Supplied information —
++++++++++

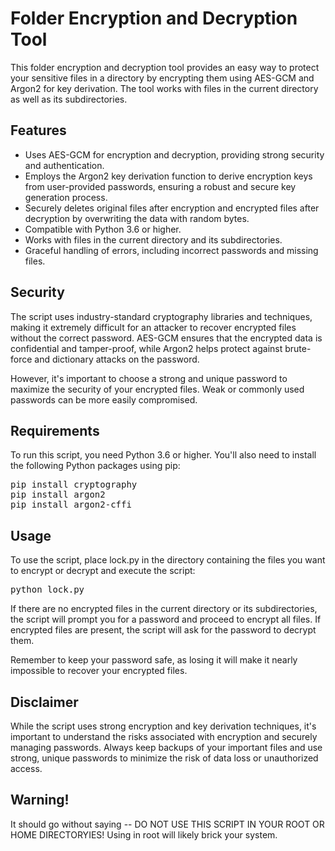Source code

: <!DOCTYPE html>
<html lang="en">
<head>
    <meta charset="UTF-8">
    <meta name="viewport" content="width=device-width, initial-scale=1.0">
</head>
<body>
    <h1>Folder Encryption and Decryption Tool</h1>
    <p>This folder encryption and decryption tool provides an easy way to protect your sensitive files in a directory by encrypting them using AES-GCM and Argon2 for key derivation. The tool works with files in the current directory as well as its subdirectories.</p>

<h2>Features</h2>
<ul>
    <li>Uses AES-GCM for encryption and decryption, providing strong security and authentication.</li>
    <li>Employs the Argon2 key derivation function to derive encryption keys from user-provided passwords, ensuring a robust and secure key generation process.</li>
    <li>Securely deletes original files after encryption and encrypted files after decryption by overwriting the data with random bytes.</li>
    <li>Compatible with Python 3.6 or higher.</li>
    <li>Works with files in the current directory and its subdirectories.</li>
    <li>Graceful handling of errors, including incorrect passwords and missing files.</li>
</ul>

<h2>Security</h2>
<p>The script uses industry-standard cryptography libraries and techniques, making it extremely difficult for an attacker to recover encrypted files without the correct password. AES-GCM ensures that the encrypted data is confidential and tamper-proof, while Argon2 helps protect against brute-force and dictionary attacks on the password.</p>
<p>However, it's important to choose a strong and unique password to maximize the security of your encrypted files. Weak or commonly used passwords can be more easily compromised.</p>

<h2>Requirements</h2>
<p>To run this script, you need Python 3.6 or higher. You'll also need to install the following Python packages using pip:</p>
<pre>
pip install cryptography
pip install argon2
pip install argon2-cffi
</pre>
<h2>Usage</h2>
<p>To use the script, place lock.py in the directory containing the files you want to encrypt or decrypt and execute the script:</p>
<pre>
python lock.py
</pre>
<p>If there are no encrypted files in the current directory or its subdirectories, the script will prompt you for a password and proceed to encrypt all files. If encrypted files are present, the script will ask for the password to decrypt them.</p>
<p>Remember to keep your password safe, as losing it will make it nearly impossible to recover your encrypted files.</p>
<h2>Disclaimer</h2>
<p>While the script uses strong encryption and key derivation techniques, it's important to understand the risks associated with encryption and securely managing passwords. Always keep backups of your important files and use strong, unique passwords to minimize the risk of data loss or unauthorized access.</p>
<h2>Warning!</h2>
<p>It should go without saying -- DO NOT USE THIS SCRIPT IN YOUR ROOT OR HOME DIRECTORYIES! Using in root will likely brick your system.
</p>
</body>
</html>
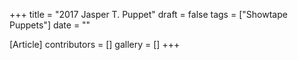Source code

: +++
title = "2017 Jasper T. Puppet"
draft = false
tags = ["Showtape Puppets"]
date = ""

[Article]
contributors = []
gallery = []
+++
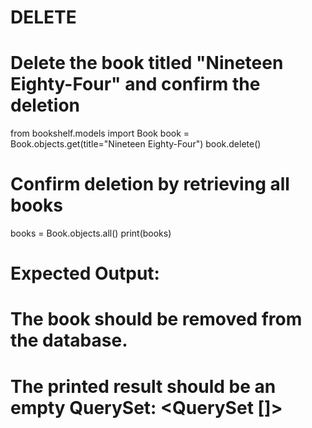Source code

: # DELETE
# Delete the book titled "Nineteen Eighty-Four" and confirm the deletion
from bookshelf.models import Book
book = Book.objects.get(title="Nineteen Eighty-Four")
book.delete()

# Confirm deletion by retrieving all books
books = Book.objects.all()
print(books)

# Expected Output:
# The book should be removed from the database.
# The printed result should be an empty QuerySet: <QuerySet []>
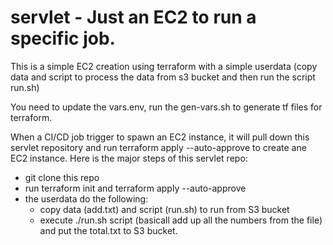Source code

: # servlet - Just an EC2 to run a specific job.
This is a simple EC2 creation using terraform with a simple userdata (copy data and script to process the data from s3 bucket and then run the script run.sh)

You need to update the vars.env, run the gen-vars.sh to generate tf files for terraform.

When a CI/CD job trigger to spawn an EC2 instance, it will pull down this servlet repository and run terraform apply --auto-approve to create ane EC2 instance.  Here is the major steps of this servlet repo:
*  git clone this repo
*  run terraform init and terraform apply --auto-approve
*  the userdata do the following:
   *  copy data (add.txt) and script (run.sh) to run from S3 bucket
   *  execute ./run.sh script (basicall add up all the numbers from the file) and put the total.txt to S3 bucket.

++++++++++

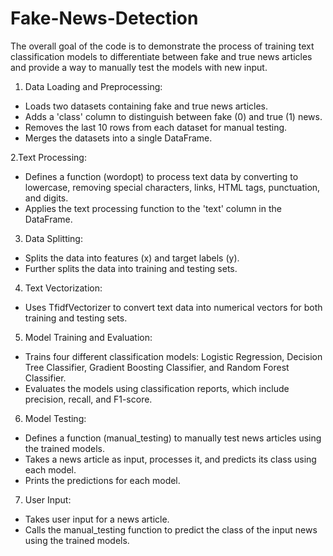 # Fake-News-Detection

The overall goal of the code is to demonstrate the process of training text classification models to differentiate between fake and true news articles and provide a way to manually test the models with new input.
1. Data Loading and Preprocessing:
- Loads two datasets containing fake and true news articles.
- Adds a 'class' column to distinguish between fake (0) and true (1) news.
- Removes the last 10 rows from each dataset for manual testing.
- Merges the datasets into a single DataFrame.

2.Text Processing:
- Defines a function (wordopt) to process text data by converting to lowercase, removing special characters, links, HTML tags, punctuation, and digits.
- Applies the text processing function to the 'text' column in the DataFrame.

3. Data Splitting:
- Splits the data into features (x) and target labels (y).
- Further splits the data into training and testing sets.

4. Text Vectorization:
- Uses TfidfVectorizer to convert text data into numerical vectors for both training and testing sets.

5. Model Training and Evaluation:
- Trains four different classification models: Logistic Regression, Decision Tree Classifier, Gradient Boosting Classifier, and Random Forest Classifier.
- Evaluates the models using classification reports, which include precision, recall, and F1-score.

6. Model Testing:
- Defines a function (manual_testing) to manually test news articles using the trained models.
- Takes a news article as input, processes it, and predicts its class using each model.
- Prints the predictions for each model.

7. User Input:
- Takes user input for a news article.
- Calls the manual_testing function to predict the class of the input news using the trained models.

++++++++++

Activity — Show all lines from the data that contain "objects".

Problem solution —
book = Book.objects.get(title="Nineteen Eighty-Four")
books = Book.objects.all()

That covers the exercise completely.